[Collected data]
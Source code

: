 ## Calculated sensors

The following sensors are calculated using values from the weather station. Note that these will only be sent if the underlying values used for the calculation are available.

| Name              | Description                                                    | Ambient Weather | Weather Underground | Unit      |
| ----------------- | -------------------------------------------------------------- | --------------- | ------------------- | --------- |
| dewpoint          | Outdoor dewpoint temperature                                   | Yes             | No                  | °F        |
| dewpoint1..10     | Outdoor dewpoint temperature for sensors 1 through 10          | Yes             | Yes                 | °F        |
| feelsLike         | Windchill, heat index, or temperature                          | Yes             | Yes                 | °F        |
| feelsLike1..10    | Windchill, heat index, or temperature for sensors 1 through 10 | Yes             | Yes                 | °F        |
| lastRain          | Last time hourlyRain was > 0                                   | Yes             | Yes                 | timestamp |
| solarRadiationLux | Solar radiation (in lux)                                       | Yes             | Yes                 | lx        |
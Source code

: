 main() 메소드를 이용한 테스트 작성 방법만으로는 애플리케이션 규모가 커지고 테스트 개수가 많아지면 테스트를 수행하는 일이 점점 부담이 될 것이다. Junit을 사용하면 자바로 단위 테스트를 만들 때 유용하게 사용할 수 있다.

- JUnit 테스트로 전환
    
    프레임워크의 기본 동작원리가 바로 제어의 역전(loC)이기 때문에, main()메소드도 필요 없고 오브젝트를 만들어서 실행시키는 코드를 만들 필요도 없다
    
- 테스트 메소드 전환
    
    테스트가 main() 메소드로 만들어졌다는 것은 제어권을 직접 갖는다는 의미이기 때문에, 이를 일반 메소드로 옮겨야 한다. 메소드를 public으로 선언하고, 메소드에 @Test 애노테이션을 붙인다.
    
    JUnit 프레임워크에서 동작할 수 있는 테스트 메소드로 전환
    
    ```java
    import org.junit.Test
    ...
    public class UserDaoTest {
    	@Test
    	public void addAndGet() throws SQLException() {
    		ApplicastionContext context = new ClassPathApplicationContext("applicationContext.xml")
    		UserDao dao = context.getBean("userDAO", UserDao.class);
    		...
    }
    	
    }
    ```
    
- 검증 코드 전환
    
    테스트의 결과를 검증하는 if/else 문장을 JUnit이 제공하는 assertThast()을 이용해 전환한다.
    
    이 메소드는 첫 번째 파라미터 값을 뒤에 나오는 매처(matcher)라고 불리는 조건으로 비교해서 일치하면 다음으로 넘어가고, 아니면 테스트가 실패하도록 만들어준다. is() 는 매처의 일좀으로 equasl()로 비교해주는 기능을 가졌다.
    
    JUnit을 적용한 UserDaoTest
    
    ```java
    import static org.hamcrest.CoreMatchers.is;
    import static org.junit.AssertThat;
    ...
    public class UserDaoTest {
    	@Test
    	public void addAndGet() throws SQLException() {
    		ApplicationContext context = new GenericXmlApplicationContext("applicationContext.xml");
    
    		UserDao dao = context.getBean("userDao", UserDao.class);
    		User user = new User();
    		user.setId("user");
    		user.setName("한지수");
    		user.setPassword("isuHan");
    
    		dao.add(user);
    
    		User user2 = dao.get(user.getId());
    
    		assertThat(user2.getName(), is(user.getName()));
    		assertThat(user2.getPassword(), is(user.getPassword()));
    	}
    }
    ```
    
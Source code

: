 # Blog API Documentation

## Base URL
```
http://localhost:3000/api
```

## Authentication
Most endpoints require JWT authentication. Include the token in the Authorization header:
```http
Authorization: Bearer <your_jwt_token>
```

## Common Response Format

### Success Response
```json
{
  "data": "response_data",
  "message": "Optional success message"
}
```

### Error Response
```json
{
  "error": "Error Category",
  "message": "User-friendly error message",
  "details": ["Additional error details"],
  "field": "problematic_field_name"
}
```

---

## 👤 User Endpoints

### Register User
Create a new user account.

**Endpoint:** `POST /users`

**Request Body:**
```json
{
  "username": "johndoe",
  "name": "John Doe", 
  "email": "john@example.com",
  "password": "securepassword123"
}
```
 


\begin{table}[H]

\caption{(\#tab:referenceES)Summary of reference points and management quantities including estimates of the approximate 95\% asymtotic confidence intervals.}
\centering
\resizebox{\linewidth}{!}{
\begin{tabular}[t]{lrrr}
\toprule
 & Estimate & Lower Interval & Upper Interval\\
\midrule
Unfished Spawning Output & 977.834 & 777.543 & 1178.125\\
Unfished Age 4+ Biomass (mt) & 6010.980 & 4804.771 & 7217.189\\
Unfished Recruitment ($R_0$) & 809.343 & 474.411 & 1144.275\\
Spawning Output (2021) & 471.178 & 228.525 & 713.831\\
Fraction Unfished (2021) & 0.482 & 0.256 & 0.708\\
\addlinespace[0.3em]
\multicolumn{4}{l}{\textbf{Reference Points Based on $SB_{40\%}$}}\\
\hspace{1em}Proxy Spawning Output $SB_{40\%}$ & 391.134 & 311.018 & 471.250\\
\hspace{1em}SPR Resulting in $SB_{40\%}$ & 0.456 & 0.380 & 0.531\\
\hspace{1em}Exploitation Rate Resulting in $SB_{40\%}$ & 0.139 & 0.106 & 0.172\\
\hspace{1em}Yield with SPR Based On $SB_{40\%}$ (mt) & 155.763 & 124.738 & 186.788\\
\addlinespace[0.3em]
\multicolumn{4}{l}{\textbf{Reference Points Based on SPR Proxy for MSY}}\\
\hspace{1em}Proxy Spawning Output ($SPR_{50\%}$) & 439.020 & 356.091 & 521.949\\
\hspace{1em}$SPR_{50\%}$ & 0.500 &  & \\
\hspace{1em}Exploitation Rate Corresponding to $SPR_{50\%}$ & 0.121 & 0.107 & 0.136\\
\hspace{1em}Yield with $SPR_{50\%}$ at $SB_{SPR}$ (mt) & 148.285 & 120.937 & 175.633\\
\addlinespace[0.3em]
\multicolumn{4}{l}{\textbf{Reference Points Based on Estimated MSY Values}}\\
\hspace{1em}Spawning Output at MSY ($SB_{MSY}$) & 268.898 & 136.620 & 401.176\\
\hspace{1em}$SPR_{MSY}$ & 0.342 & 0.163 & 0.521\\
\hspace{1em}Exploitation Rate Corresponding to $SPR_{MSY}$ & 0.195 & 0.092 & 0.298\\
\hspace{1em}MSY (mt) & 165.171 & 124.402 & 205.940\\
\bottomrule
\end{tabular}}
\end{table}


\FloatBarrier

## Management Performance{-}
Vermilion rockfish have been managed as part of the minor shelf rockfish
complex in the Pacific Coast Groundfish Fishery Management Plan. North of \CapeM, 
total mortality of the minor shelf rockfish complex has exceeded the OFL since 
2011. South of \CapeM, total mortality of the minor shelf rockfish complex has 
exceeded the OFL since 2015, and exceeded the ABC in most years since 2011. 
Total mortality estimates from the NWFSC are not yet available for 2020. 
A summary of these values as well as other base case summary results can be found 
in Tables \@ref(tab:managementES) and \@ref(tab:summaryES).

=== PROBLEM REQUIREMENTS ===
Of the entries listed above, reproduce only the lines starting at the line containing "Vermilion rockfish have" and ending at the line containing "total mortality of the minor shelf rockfish complex has exceeded". Include both, exactly as they stand.

=== TASK RESULT ===
Vermilion rockfish have been managed as part of the minor shelf rockfish
complex in the Pacific Coast Groundfish Fishery Management Plan. North of \CapeM, 
total mortality of the minor shelf rockfish complex has exceeded the OFL since 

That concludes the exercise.